There is much talk of the huge challenges that the health system faces in terms of rising demand, ageing population, and limited resources.  Patients demand ever better integration of care across organisational boundaries.  Care will be provided in an ever greater range of settings as hospital consultants work more closely with other clinical professions and primary care in community settings.  The system needs to track the outcomes of care and not simply focus on the processes of care.  Understanding how patients use the health care system is critical to the accurate planning and development of new service configurations.  Linking data across all health care systems will allow planners and commissioners to see patient flows, obstructions or bottle necks and areas of unmet need.  It will allow them to track (and pay providers by) outcomes of care rather than simply by activity.  As systems change (maternity units centralise or A&Es are downgraded for example) the consequences for local populations could be closely tracked and monitored with early alerts to problems for local communities, which could be rectified by suitable adjustments to plans.
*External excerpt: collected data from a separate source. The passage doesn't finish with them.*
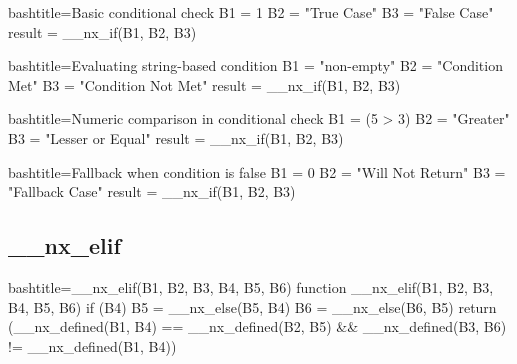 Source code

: \begin{NexCodeBox}{bash}{title={Basic conditional check}}
	B1 = 1
	B2 = "True Case"
	B3 = "False Case"
	result = __nx_if(B1, B2, B3)
\end{NexCodeBox}

\begin{NexCodeBox}{bash}{title={Evaluating string-based condition}}
	B1 = "non-empty"
	B2 = "Condition Met"
	B3 = "Condition Not Met"
	result = __nx_if(B1, B2, B3)
\end{NexCodeBox}

\begin{NexCodeBox}{bash}{title={Numeric comparison in conditional check}}
	B1 = (5 > 3)
	B2 = "Greater"
	B3 = "Lesser or Equal"
	result = __nx_if(B1, B2, B3)
\end{NexCodeBox}


\begin{NexCodeBox}{bash}{title={Fallback when condition is false}}
	B1 = 0
	B2 = "Will Not Return"
	B3 = "Fallback Case"
	result = __nx_if(B1, B2, B3)
\end{NexCodeBox}

\newpage
\subsection{__nx_elif}
\label{__nx_elif}
\begin{NexCodeBox}{bash}{title={__nx_elif(B1, B2, B3, B4, B5, B6)}}
function __nx_elif(B1, B2, B3, B4, B5, B6) {
	if (B4) {
		B5 = __nx_else(B5, B4)
		B6 = __nx_else(B6, B5)
	}
	return (__nx_defined(B1, B4) == __nx_defined(B2, B5) && __nx_defined(B3, B6) != __nx_defined(B1, B4))
}
\end{NexCodeBox}

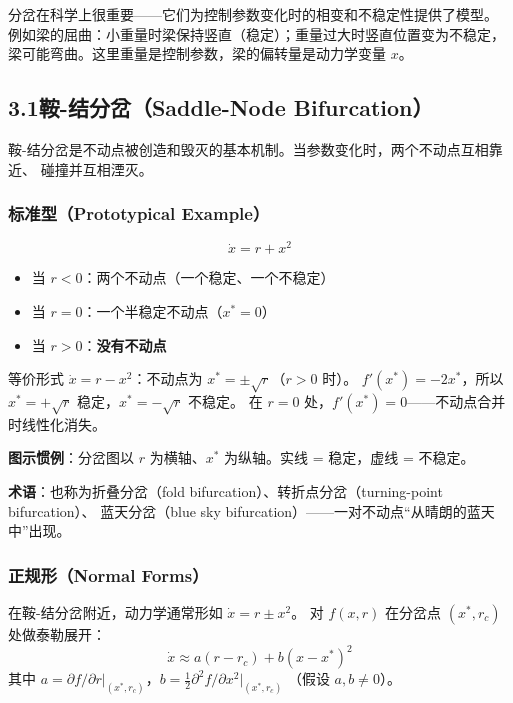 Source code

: \documentclass[12pt,a4paper]{article}
\begin{document}
分岔在科学上很重要——它们为控制参数变化时的相变和不稳定性提供了模型。
例如梁的屈曲：小重量时梁保持竖直（稳定）；重量过大时竖直位置变为不稳定，
梁可能弯曲。这里重量是控制参数，梁的偏转量是动力学变量 $x$。

\subsection{3.1\quad 鞍-结分岔（Saddle-Node Bifurcation）}

鞍-结分岔是不动点被创造和毁灭的基本机制。当参数变化时，两个不动点互相靠近、
碰撞并互相湮灭。

\subsubsection{标准型（Prototypical Example）}
\begin{equation}
\dot{x} = r + x^2
\end{equation}

\begin{itemize}[nosep]
  \item 当 $r < 0$：两个不动点（一个稳定、一个不稳定）
  \item 当 $r = 0$：一个半稳定不动点（$x^* = 0$）
  \item 当 $r > 0$：\textbf{没有不动点}
\end{itemize}

等价形式 $\dot{x} = r - x^2$：不动点为 $x^* = \pm\sqrt{r}$（$r > 0$ 时）。
$f'(x^*) = -2x^*$，所以 $x^* = +\sqrt{r}$ 稳定，$x^* = -\sqrt{r}$ 不稳定。
在 $r = 0$ 处，$f'(x^*) = 0$——不动点合并时线性化消失。

\textbf{图示惯例}：分岔图以 $r$ 为横轴、$x^*$ 为纵轴。实线 = 稳定，虚线 = 不稳定。

\textbf{术语}：也称为折叠分岔（fold bifurcation）、转折点分岔（turning-point bifurcation）、
蓝天分岔（blue sky bifurcation）——一对不动点``从晴朗的蓝天中''出现。

\subsubsection{正规形（Normal Forms）}
在鞍-结分岔附近，动力学通常形如 $\dot{x} = r \pm x^2$。
对 $f(x,r)$ 在分岔点 $(x^*, r_c)$ 处做泰勒展开：
\begin{equation}
\dot{x} \approx a(r - r_c) + b(x - x^*)^2
\end{equation}
其中 $a = \partial f/\partial r|_{(x^*,r_c)}$，$b = \frac{1}{2} \partial^2 f/\partial x^2|_{(x^*,r_c)}$
（假设 $a, b \neq 0$）。
\end{document}
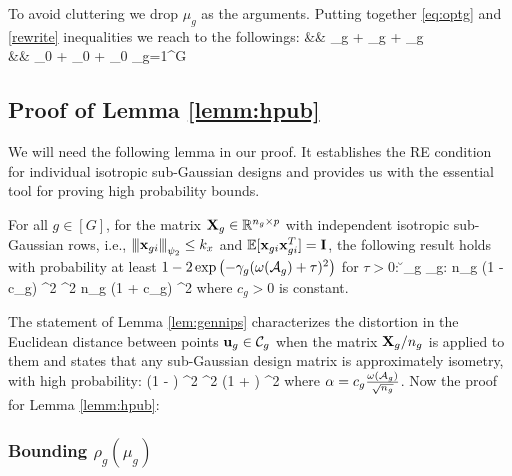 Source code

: \begin{IEEEproof}
	To avoid cluttering we drop $\mu_g$ as the arguments.
	Putting together \eqref{eq:optg} and \eqref{rewrite} inequalities we reach to the followings: 
	\be 
	\nr 
	 &\leq&   \rho_g   +  \xi_g  + \phi_g  
	\\ \nr 
	 &\leq& \rho_0  + \xi_0  + \mu_0 \sum_{g=1}^{G}     
	\ee 
\end{IEEEproof}

\subsection{Proof of Lemma \ref{lemm:hpub}}
We will need the following lemma in our proof. 
It establishes the RE condition for individual isotropic sub-Gaussian designs and provides us with the essential tool for proving high probability bounds.  
\begin{lemma}
	\label{lem:gennips}
	For all $g \in [G]$, for the matrix $\mathbf{X}_g \in \mathbb R^{n_g \times p}$ with independent isotropic sub-Gaussian rows, i.e., ${\left\vert\kern-0.25ex\left\vert\kern-0.25ex\left\vert \mathbf{x}_{gi} \right\vert\kern-0.25ex\right\vert\kern-0.25ex\right\vert}_{\psi_2} \leq k_x$ and $\mathbb{E}[\mathbf{x}_{gi} \mathbf{x}_{gi}^T] = \mathbf{I}$, the following result holds with probability at least $1 - 2\exp\left( -\gamma_g (\omega(\cA_g) + \tau)^2  \right)$ for $\tau > 0$:
	\be 
	\nr 
	\forall \u_g \in \cC_g: n_g \left(1 -  c_g\right) ^2  \leq {}^2 \leq n_g \left(1 +  c_g\right) ^2
	\ee 
	where $c_g > 0$ is constant.%
\end{lemma} 

The statement of Lemma \ref{lem:gennips} characterizes the distortion in the Euclidean distance between points $\u_g \in \cC_g$ when the matrix $\mathbf{X}_g/n_g$ is applied to them and states that any sub-Gaussian design matrix is approximately isometry, with high probability:
\be 
\nr 
(1 -  \alpha) ^2 \leq {}^2 \leq (1 + \alpha) ^2
\ee 
where $\alpha = c_g \frac{\omega(\cA_g)}{\sqrt{n_g}}$.
Now the proof for Lemma \ref{lemm:hpub}: 
\subsubsection{Bounding $\rho_g(\mu_g)$}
Against these and many other benefits, there is an uproar of concern about confidentiality.  What if individuals could be identified and the information used against them – especially, for example, by life insurance or other such companies?  Can the government be trusted with such information?  Stories have already emerged of previous release of collected data to actuarial organisations.  It is surprising to see the number of organisations which have emerged, claiming to speak on behalf of patients in general but with little or no apparent mandate to do so.

The health system has been collecting and using linked data from hospitals for many years.  Where releases have been made to actuarial organisations, this has been for the purpose of epidemiological assessment of patterns of morbidity or mortality, not for the purposes of singling out individuals to rate their insurance on a personal basis.  Of course the controls that are in place must be reviewed and strengthened as the data available becomes more comprehensive and sensitive.  But shouts of panic are inappropriate.

There are many explanations of the controls that are in place to protect the information.  For the most part information is used only once it has been anonymised, and the code to identify individuals from that anonymised data closely guarded.  The bodies which have access to the data are defined and limited.

There is a remote risk that diligent research could potentially identify individuals with a distinctive pattern of care. This would require access to all the linked information and either prior knowledge of characteristics of the individual concerned or access to the anonymisation codes.  Such identification is protected by law.

The Government is adopting an approach under which it will be assumed that patients consent to contribute their information for the greater good of the population.  This is in keeping with the traditions of common endeavour in the UK.  Those who would persuade patients to do otherwise by scaremongering are doing a grave disservice.  The onus is on the Government to explain more clearly the great benefits to be gained by the proper use of this information.

In the meantime, the EU is contemplating a directive on the use of information of this type which would require everyone actively to sign up to allow their information to be pooled for this general use.  Such a directive would jeopardise all the potential for good of the proper use of aggregated data.

The public should be made more aware that the safety of their own care would be significantly enhanced by the collection and use of the data held in their health records.  This message has got lost in the hullabaloo created by naysayers.  The use of that data on an aggregated basis poses minimal risk to their individual confidentiality, a risk which is far outweighed by the greater good.  The controls that are in place to keep that risk to a minimum should be continually reviewed, strengthened, and explained.  The European intention to impose an ‘opt in’ system for the use of data in public systems should be strongly resisted.